As the Arizona Court of Appeals opinion on Schickner v. Schickner primarily discussed DLOC, we wanted to provide additional decisions made by various other state courts on the appropriateness of DLOM:

  • In a Tennessee Appellate Court decision, the court upheld the trial court’s acceptance of a marketability discount as the information gathered by two separate valuation experts supported the application of such a discount (Telfer v. Telfer, 2018).
  • In a South Carolina Supreme Court opinion, the court determined that as one spouse was retaining ownership of the business, the court found no legitimate reason to indulge a marketability discount. (Moore v. Moore, 2015)
  • In a Massachusetts Appellate Court decision, the court found that as no actual sale of the business was being contemplated, the marketability discount unfairly devalued the marital asset. (Caveney v. Caveney, 2012)
  • In a Colorado Supreme Court opinion, the court stated trial courts have the discretion to apply marketability discounts in order to avoid penalizing owners who cannot find a ready market for the sale of their business. (In re Marriage of Thornhill, 2010)
  • In an Alabama Appellate Court decision, the court determined martial dissolution cases, like dissenting shareholder disputes, should rely on the fair value definition to avoid artificially reducing the value of the marital asset. (Grelier v. Grelier, 2009).

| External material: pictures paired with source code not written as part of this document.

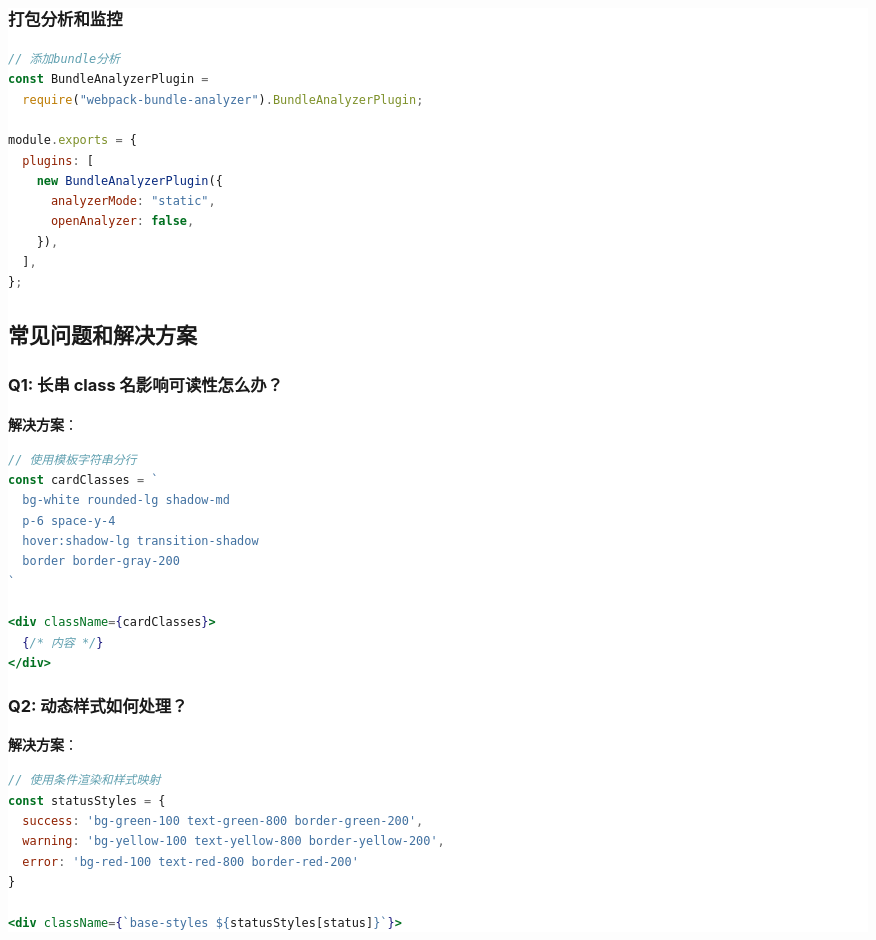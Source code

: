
 ```javascript
```

### 打包分析和监控

```javascript
// 添加bundle分析
const BundleAnalyzerPlugin =
  require("webpack-bundle-analyzer").BundleAnalyzerPlugin;

module.exports = {
  plugins: [
    new BundleAnalyzerPlugin({
      analyzerMode: "static",
      openAnalyzer: false,
    }),
  ],
};
```

## 常见问题和解决方案

### Q1: 长串 class 名影响可读性怎么办？

**解决方案**：

```jsx
// 使用模板字符串分行
const cardClasses = `
  bg-white rounded-lg shadow-md
  p-6 space-y-4
  hover:shadow-lg transition-shadow
  border border-gray-200
`

<div className={cardClasses}>
  {/* 内容 */}
</div>
```

### Q2: 动态样式如何处理？

**解决方案**：

```jsx
// 使用条件渲染和样式映射
const statusStyles = {
  success: 'bg-green-100 text-green-800 border-green-200',
  warning: 'bg-yellow-100 text-yellow-800 border-yellow-200',
  error: 'bg-red-100 text-red-800 border-red-200'
}

<div className={`base-styles ${statusStyles[status]}`}>
```
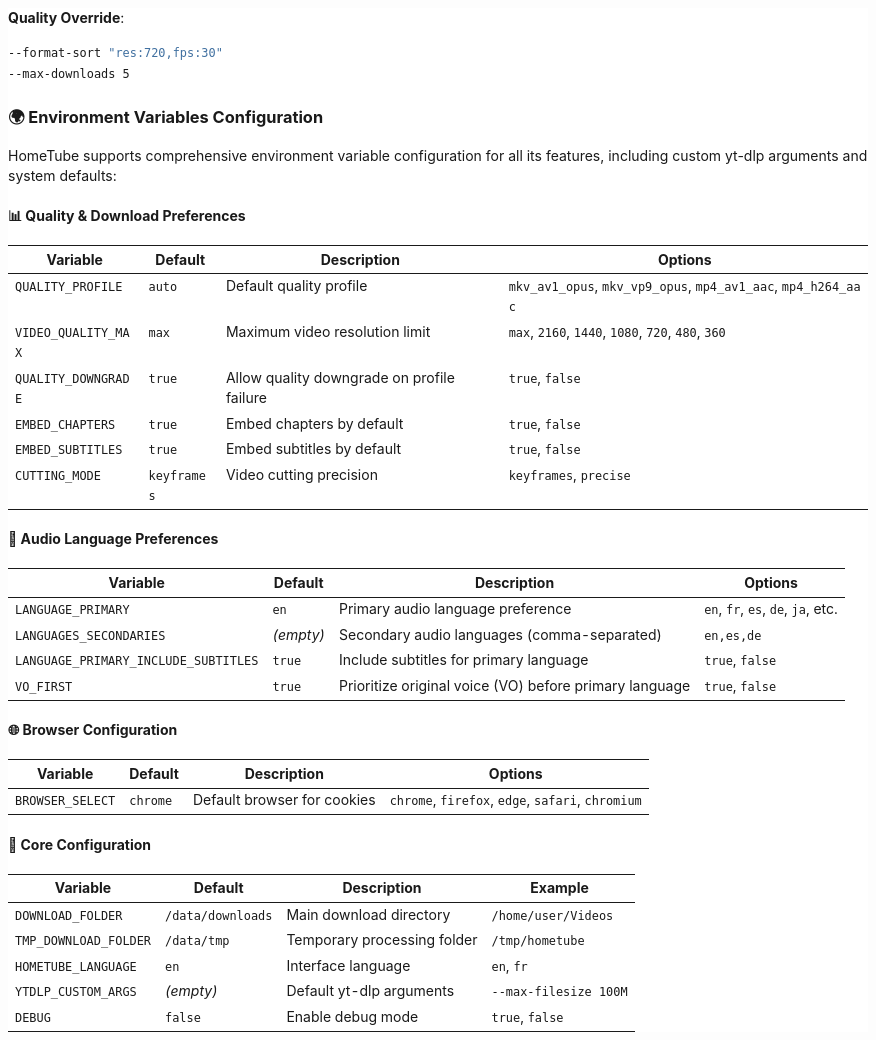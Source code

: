 **Quality Override**:
```bash
--format-sort "res:720,fps:30"
--max-downloads 5
```

### 🌍 Environment Variables Configuration

HomeTube supports comprehensive environment variable configuration for all its features, including custom yt-dlp arguments and system defaults:

#### 📊 Quality & Download Preferences

| Variable | Default | Description | Options |
|----------|---------|-------------|---------|
| `QUALITY_PROFILE` | `auto` | Default quality profile | `mkv_av1_opus`, `mkv_vp9_opus`, `mp4_av1_aac`, `mp4_h264_aac` |
| `VIDEO_QUALITY_MAX` | `max` | Maximum video resolution limit | `max`, `2160`, `1440`, `1080`, `720`, `480`, `360` |
| `QUALITY_DOWNGRADE` | `true` | Allow quality downgrade on profile failure | `true`, `false` |
| `EMBED_CHAPTERS` | `true` | Embed chapters by default | `true`, `false` |  
| `EMBED_SUBTITLES` | `true` | Embed subtitles by default | `true`, `false` |
| `CUTTING_MODE` | `keyframes` | Video cutting precision | `keyframes`, `precise` |

#### 🎵 Audio Language Preferences

| Variable | Default | Description | Options |
|----------|---------|-------------|---------|
| `LANGUAGE_PRIMARY` | `en` | Primary audio language preference | `en`, `fr`, `es`, `de`, `ja`, etc. |
| `LANGUAGES_SECONDARIES` | *(empty)* | Secondary audio languages (comma-separated) | `en,es,de` |
| `LANGUAGE_PRIMARY_INCLUDE_SUBTITLES` | `true` | Include subtitles for primary language | `true`, `false` |
| `VO_FIRST` | `true` | Prioritize original voice (VO) before primary language | `true`, `false` |

#### 🌐 Browser Configuration

| Variable | Default | Description | Options |
|----------|---------|-------------|---------|
| `BROWSER_SELECT` | `chrome` | Default browser for cookies | `chrome`, `firefox`, `edge`, `safari`, `chromium` |

#### 🎯 Core Configuration

| Variable | Default | Description | Example |
|----------|---------|-------------|---------|
| `DOWNLOAD_FOLDER` | `/data/downloads` | Main download directory | `/home/user/Videos` |
| `TMP_DOWNLOAD_FOLDER` | `/data/tmp` | Temporary processing folder | `/tmp/hometube` |
| `HOMETUBE_LANGUAGE` | `en` | Interface language | `en`, `fr` |
| `YTDLP_CUSTOM_ARGS` | *(empty)* | Default yt-dlp arguments | `--max-filesize 100M` |
| `DEBUG` | `false` | Enable debug mode | `true`, `false` |
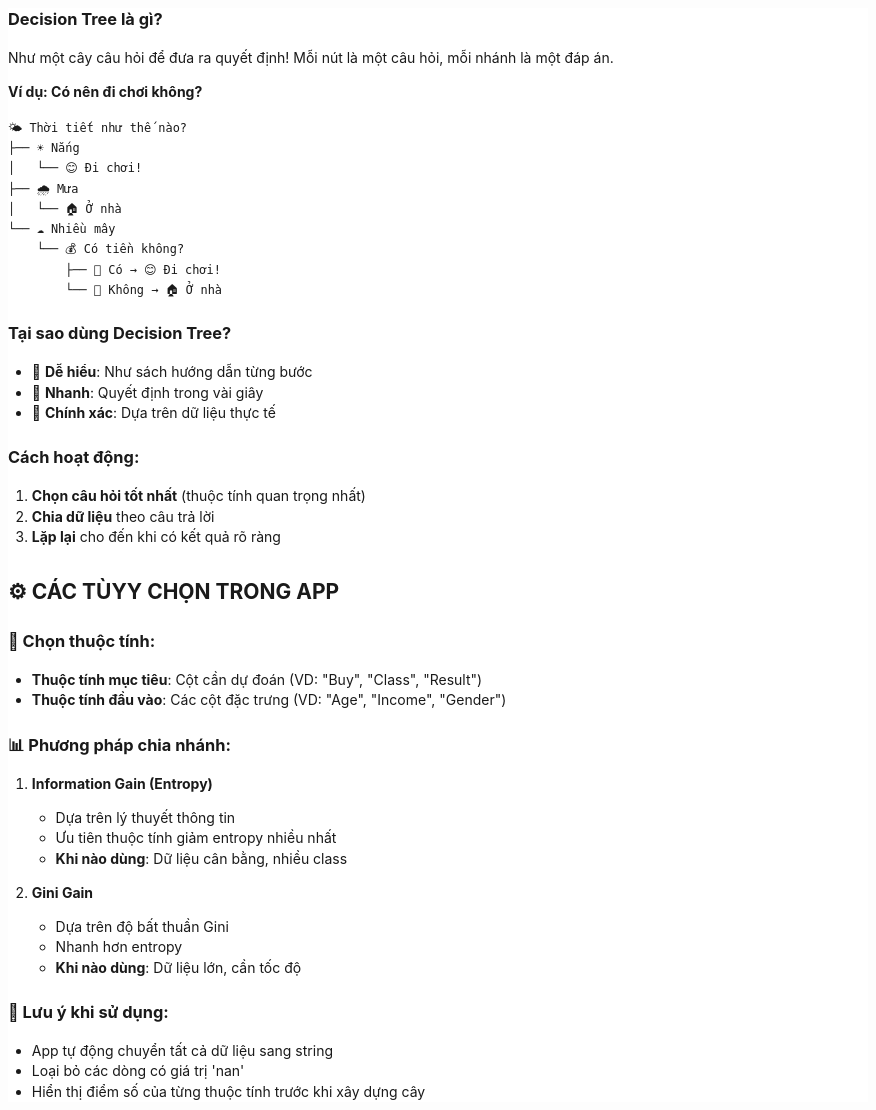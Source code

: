 ### Decision Tree là gì?

Như một cây câu hỏi để đưa ra quyết định! Mỗi nút là một câu hỏi, mỗi nhánh là một đáp án.

**Ví dụ: Có nên đi chơi không?**

```
🌤️ Thời tiết như thế nào?
├── ☀️ Nắng
│   └── 😊 Đi chơi!
├── 🌧️ Mưa
│   └── 🏠 Ở nhà
└── ☁️ Nhiều mây
    └── 💰 Có tiền không?
        ├── 💸 Có → 😊 Đi chơi!
        └── 💸 Không → 🏠 Ở nhà
```

### Tại sao dùng Decision Tree?

- 📖 **Dễ hiểu**: Như sách hướng dẫn từng bước
- 🚀 **Nhanh**: Quyết định trong vài giây
- 🎯 **Chính xác**: Dựa trên dữ liệu thực tế

### Cách hoạt động:

1. **Chọn câu hỏi tốt nhất** (thuộc tính quan trọng nhất)
2. **Chia dữ liệu** theo câu trả lời
3. **Lặp lại** cho đến khi có kết quả rõ ràng

## ⚙️ CÁC TÙYY CHỌN TRONG APP

### 🎯 Chọn thuộc tính:

- **Thuộc tính mục tiêu**: Cột cần dự đoán (VD: "Buy", "Class", "Result")
- **Thuộc tính đầu vào**: Các cột đặc trưng (VD: "Age", "Income", "Gender")

### 📊 Phương pháp chia nhánh:

1. **Information Gain (Entropy)**

   - Dựa trên lý thuyết thông tin
   - Ưu tiên thuộc tính giảm entropy nhiều nhất
   - **Khi nào dùng**: Dữ liệu cân bằng, nhiều class

2. **Gini Gain**
   - Dựa trên độ bất thuần Gini
   - Nhanh hơn entropy
   - **Khi nào dùng**: Dữ liệu lớn, cần tốc độ

### 🚫 Lưu ý khi sử dụng:

- App tự động chuyển tất cả dữ liệu sang string
- Loại bỏ các dòng có giá trị 'nan'
- Hiển thị điểm số của từng thuộc tính trước khi xây dựng cây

As you can see, there is little consensus on fair value versus fair market value in family law. As for Carl and Mora’s carwash chain, both sides need to be prepared that several considerations may be weighed when determining the appropriateness of DLOM, DLOC and the eventual final value of their business.

[1] 100% ownership interests are generally considered to possess essentially all prerogatives of control. Regarding ownership interests of less than 100%, the degree of control associated with a specific ownership interest may be impacted by factors such as cumulative versus non-cumulative voting rights, contractual restrictions, regulations and statues, and distribution of ownership including the presence of swing votes.

[2] 100% ownership interests in business entities are generally considered marketable, though typically require exposure to the market, completion of financial arrangements and due diligence procedures by potential buyers. The concept of marketability pertains to the liquidity of an interest – how quickly and certainly in can be converted into cash. A Discount for lack of marketability may be relevant to some extent regardless of whether a controlling or non-controlling interest is being valued, though it is generally recognized that a marketability discount would be greater for a non-controlling interest.